National Economic Development Council

The National Economic Development Council (NEDC) was a corporatist economic planning forum set up in 1962 in the United Kingdom to bring together management, trades unions and government in an attempt to address Britain's relative economic decline. It was supported by the National Economic Development Office (NEDO). Both were known as Neddy and subsidiary sector-based organisations dealing with individual industries or sectors of business were termed "little Neddys".

It was outlined to the House of Commons in July 1961 by then Chancellor, Selwyn Lloyd, and first met in 1962.[1] It was modelled on the French Economic and Social Council, and it remained an influential player across the 1970s governments of Edward Heath, Harold Wilson and James Callaghan in terms of setting future strategy for UK business and industry, though not in terns of industrial relations. It was headed by a series of consensual industrialists Sir Geoffrey Chandler and Bernard Asher and ex civil servants e.g. John Cassels and one academic Walter Eltis.

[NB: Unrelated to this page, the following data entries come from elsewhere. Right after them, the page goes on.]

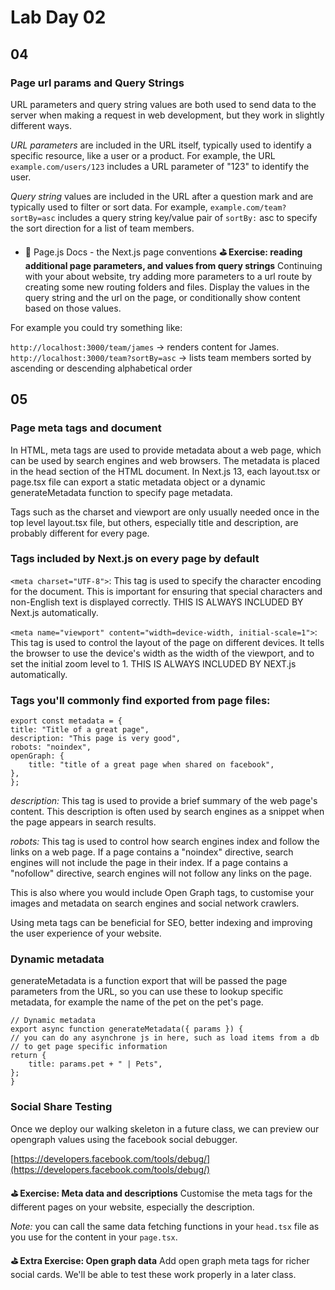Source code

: # Lab Day 02

## 04

### Page url params and Query Strings

URL parameters and query string values are both used to send data to the server when making a request in web development, but they work in slightly different ways.

_URL parameters_ are included in the URL itself, typically used to identify a specific resource, like a user or a product. For example, the URL `example.com/users/123` includes a URL parameter of "123" to identify the user.

_Query string_ values are included in the URL after a question mark and are typically used to filter or sort data. For example, `example.com/team?sortBy=asc` includes a query string key/value pair of `sortBy:` asc to specify the sort direction for a list of team members.

- 📄 Page.js Docs - the Next.js page conventions
  **⛳️ Exercise: reading additional page parameters, and values from query strings**
  Continuing with your about website, try adding more parameters to a url route by creating some new routing folders and files. Display the values in the query string and the url on the page, or conditionally show content based on those values.

For example you could try something like:

`http://localhost:3000/team/james` -> renders content for James. `http://localhost:3000/team?sortBy=asc` -> lists team members sorted by ascending or descending alphabetical order

## 05

### Page meta tags and document

In HTML, meta tags are used to provide metadata about a web page, which can be used by search engines and web browsers. The metadata is placed in the head section of the HTML document. In Next.js 13, each layout.tsx or page.tsx file can export a static metadata object or a dynamic generateMetadata function to specify page metadata.

Tags such as the charset and viewport are only usually needed once in the top level layout.tsx file, but others, especially title and description, are probably different for every page.

### Tags included by Next.js on every page by default

`<meta charset="UTF-8">`: This tag is used to specify the character encoding for the document. This is important for ensuring that special characters and non-English text is displayed correctly. THIS IS ALWAYS INCLUDED BY Next.js automatically.

`<meta name="viewport" content="width=device-width, initial-scale=1">`: This tag is used to control the layout of the page on different devices. It tells the browser to use the device's width as the width of the viewport, and to set the initial zoom level to 1. THIS IS ALWAYS INCLUDED BY NEXT.js automatically.

### Tags you'll commonly find exported from page files:

    export const metadata = {
    title: "Title of a great page",
    description: "This page is very good",
    robots: "noindex",
    openGraph: {
        title: "title of a great page when shared on facebook",
    },
    };

_description:_ This tag is used to provide a brief summary of the web page's content. This description is often used by search engines as a snippet when the page appears in search results.

_robots:_ This tag is used to control how search engines index and follow the links on a web page. If a page contains a "noindex" directive, search engines will not include the page in their index. If a page contains a "nofollow" directive, search engines will not follow any links on the page.

This is also where you would include Open Graph tags, to customise your images and metadata on search engines and social network crawlers.

Using meta tags can be beneficial for SEO, better indexing and improving the user experience of your website.

### Dynamic metadata

generateMetadata is a function export that will be passed the page parameters from the URL, so you can use these to lookup specific metadata, for example the name of the pet on the pet's page.

    // Dynamic metadata
    export async function generateMetadata({ params }) {
    // you can do any asynchrone js in here, such as load items from a db
    // to get page specific information
    return {
        title: params.pet + " | Pets",
    };
    }

### Social Share Testing

Once we deploy our walking skeleton in a future class, we can preview our opengraph values using the facebook social debugger.

[https://developers.facebook.com/tools/debug/](https://developers.facebook.com/tools/debug/)

**⛳️ Exercise: Meta data and descriptions**
Customise the meta tags for the different pages on your website, especially the description.

_Note:_ you can call the same data fetching functions in your `head.tsx` file as you use for the content in your `page.tsx`.

**⛳️ Extra Exercise: Open graph data**
Add open graph meta tags for richer social cards. We'll be able to test these work properly in a later class.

Margaret Thatcher distrusted both planning and corporatism and mainly ignored the body throughout the 1980s. It was finally abolished by John Major in June 1992.

However within the European Union the United Kingdom is a member of a similar international body, namely the European Union's Economic and Social Committee.

References

  1. Marr, Andrew (2007). A History of Modern Britain. London: Macmillan. p. 239. ISBN 978-1-4050-0538-8.